Even now, about $1.2 trillion of this remains – adding to demand for goods and services that companies are struggling to meet. At the same time, the pandemic reduced the supply of labour – as many older Americans left the workforce permanently for retirement. An ageing population also means fewer eligible workers, with the percent of the US population between 15 and 64 years old down from 67.3% in 2007 to 64.9% in 2021. Finally, the US has been experiencing its slowest population growth since the 1790s.

What next?

Such trends go some way to explaining the enigma of higher rates and strong employment. What comes next is harder to predict.

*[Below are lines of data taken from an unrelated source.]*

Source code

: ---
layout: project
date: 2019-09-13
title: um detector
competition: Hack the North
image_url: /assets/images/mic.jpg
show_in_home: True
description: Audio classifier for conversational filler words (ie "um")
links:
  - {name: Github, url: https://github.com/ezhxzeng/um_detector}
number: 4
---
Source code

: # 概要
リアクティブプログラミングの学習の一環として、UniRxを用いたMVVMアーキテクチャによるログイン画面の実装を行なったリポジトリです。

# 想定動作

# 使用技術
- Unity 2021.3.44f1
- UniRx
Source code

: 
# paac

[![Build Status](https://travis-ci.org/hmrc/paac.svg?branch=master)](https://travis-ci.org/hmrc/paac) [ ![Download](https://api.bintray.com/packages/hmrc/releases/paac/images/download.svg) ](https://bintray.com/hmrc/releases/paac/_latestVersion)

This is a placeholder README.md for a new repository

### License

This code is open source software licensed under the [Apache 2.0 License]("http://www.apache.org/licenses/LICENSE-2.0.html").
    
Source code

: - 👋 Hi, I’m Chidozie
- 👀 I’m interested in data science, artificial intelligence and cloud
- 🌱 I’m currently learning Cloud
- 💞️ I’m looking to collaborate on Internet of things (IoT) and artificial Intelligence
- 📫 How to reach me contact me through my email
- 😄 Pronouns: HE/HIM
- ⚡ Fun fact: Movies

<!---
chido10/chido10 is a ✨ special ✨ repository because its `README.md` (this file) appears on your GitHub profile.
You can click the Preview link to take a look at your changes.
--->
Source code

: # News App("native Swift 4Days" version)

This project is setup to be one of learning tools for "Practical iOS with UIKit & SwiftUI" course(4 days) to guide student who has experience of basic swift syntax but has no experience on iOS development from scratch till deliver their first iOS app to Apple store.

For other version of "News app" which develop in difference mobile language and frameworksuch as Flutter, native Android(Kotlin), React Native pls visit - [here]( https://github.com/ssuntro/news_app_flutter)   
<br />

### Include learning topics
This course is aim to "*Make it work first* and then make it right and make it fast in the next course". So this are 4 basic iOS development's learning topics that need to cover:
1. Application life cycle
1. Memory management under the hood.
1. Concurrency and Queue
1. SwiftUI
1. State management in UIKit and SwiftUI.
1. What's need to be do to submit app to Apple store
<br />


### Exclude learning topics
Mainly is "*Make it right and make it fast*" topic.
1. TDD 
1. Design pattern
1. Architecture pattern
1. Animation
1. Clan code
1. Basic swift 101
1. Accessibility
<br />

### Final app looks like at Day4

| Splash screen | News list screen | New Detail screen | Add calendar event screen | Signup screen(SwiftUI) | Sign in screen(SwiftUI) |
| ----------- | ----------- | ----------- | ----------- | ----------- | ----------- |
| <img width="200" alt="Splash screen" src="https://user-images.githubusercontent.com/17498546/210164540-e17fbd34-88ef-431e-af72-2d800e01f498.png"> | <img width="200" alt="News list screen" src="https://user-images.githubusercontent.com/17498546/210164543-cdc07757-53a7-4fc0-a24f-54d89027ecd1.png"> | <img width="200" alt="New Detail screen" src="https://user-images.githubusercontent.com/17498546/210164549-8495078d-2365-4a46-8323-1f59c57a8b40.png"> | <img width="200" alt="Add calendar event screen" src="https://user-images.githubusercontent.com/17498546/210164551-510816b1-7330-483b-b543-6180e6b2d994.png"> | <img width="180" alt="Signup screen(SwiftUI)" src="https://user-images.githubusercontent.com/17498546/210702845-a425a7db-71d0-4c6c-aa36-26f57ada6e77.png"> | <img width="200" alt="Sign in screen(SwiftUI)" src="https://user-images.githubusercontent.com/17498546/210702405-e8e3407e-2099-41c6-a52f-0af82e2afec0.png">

But the longer labour market strength persists, the greater are the chances of an economic hard landing – as the Fed is pushed to raise rates to highly restrictive levels possibly just at the time Americans run through their stockpile of savings.

While the Fed has a dual mandate – with goals to achieve both price stability and maximum employment – few doubt that the top officials will prioritise bringing inflation lower even at the risk of a recession. That gives company executives an extra reason to keep a close eye on the nation’s jobs data along with their own employment costs.